▶ What this task involves: In the listing below, pick out lines with "following".

▶ Data extract:
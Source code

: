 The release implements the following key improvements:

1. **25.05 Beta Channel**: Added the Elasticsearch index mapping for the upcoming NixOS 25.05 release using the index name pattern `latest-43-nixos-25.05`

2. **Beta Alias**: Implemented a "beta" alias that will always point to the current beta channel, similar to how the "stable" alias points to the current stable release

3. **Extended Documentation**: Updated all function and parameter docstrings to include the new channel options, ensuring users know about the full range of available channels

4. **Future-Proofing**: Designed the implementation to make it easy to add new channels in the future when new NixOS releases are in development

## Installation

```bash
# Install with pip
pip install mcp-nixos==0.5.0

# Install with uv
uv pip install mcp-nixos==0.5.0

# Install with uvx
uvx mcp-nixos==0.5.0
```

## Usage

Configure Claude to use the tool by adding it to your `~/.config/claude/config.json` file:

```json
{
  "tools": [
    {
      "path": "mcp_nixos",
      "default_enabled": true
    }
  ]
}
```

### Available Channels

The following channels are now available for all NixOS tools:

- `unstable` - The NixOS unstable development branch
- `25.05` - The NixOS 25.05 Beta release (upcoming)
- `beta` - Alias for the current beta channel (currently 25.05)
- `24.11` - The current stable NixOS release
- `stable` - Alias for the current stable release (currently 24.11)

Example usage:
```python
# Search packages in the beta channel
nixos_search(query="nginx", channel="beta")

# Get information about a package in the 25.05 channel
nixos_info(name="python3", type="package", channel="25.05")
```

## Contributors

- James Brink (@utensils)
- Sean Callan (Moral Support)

▶ Answer to this problem:
: The release implements the following key improvements:
The following channels are now available for all NixOS tools:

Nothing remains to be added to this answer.